Received 21 May 1992; in revised form 29 September 1992

Abstract. The policy literature offers many valid criticisms of government housing programs, but does not adequately trace housing-agency failures to their causes in the broader political and economic contexts of peripheral capitalist countries. The literature especially lacks an understanding of the role of interests within the state which benefit from housing programs in their current distorted form. In response to these analytical shortcomings, the author of this paper adapts a geographically hierarchical and comparative framework from locality studies that is capable of revealing both structural commonalities and contextual particularities of housing-agency behavior. The research is an examination and comparison of the performance of the major housing agencies in Brazil, Ecuador, and Jamaica.
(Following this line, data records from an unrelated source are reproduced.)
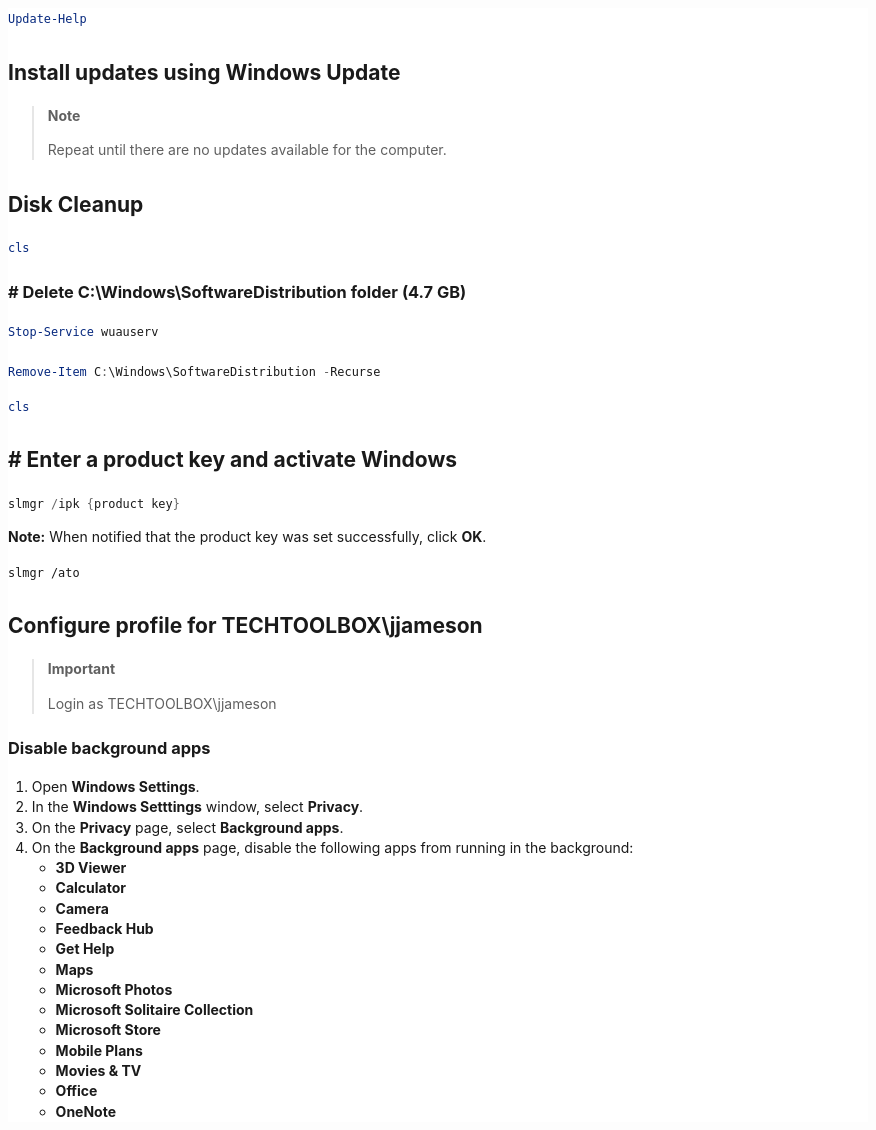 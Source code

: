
 ```PowerShell
Update-Help
```

## Install updates using Windows Update

> **Note**
>
> Repeat until there are no updates available for the computer.

## Disk Cleanup

```PowerShell
cls
```

### # Delete C:\\Windows\\SoftwareDistribution folder (4.7 GB)

```PowerShell
Stop-Service wuauserv

Remove-Item C:\Windows\SoftwareDistribution -Recurse
```

```PowerShell
cls
```

## # Enter a product key and activate Windows

```PowerShell
slmgr /ipk {product key}
```

**Note:** When notified that the product key was set successfully, click **OK**.

```Console
slmgr /ato
```

## Configure profile for TECHTOOLBOX\\jjameson

> **Important**
>
> Login as TECHTOOLBOX\\jjameson

### Disable background apps

1. Open **Windows Settings**.
2. In the **Windows Setttings** window, select **Privacy**.
3. On the **Privacy** page, select **Background apps**.
4. On the **Background apps** page, disable the following apps from running in
   the background:
   - **3D Viewer**
   - **Calculator**
   - **Camera**
   - **Feedback Hub**
   - **Get Help**
   - **Maps**
   - **Microsoft Photos**
   - **Microsoft Solitaire Collection**
   - **Microsoft Store**
   - **Mobile Plans**
   - **Movies & TV**
   - **Office**
   - **OneNote**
The diversity of economic resources and political regimes in these countries during the last three decades provides a spectrum of regional experiences. The investigation unfolds with the setting of the context of dependent capitalism, without which it is not possible to understand either the prominence or the incapacity of Latin American housing agencies. Next, the research adopts an historical vantage point to reveal key actors and events in housing-agency institutionalization. Having set the structural and historical contexts, the author then examines motives related to the state and its agents that help to explain why working-class housing programs have become self-centered patronage bureaucracies, to the neglect of their socially progressive goals. The author then explains how housing agencies have primarily used rhetoric, plans, and images, not material investment, to legitimize themselves to the disenfranchised working class. The final section synthesizes the paper's main points thereby establishing a political economic context for understanding Latin American housing programs.